Le 14 octobre dernier, le président de la République Emmanuel Macron annonçait devant Anne-Sophie Lapix, Gilles Bouleau et 20 millions de téléspectateurs la mise en place d’un couvre-feu de 21 heures à 6 heures en Île-de-France et dans huit autres métropoles françaises. Au début du mois d’octobre, les bars étaient les premiers à trinquer en devant fermer leurs portes, une des nouvelles mesures prises pour enrayer la seconde vague de Covid-19 qui déferle sur la France. Celles et ceux qui enfreindront le non-respect des consignes écoperont d’une amende de 135 €. Au bout de trois récidives, les contrevenant.e.s s'exposent à une peine de 6 mois de prison et à une amende de 3750 €. Le 17 octobre dernier, l'État d’urgence sanitaire (créé spécialement pour faire face à la propagation du Covid-19 et imposé du 23 mars au 20 juillet) a été rétabli.

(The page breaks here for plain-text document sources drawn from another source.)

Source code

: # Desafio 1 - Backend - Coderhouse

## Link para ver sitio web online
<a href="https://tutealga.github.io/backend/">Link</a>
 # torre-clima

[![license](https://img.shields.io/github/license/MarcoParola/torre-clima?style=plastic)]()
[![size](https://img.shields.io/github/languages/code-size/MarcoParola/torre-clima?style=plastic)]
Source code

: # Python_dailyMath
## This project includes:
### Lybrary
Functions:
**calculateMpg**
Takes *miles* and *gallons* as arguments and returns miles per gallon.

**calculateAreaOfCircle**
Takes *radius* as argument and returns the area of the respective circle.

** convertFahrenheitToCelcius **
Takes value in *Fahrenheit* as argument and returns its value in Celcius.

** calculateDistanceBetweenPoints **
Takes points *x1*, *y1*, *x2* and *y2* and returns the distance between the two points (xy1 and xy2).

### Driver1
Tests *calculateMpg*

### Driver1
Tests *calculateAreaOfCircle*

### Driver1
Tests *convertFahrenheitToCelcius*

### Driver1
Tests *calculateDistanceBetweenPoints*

Une décision qui donne le pouvoir au gouvernement pour une durée d’un mois d'adopter « toute une série de restrictions aux droits et libertés fondamentales (rassemblements, circulation, liberté d’entreprises, etc) sans contrôle du Parlement. Au-delà d’un mois, le Parlement doit donner son accord », détaille Vincent Delhomme, chargé d’étude pour le think tank Génération Libre, qui pilote l’Observatoire des Libertés Confinées. Cette plateforme en ligne fait un état des lieux de près des restrictions apportées aux libertés et droits fondamentaux pendant l’épidémie de Covid-19 en France, en se concentrant sur quatre aspects : l’État de droit/la démocratie, les libertés publiques, le droit du travail et les libertés économiques, au niveau national. « L’idée est que toutes ces mesures devaient être abolies en temps voulu et que toutes les libertés suspendues devaient nous être rendues. », poursuit Delhomme.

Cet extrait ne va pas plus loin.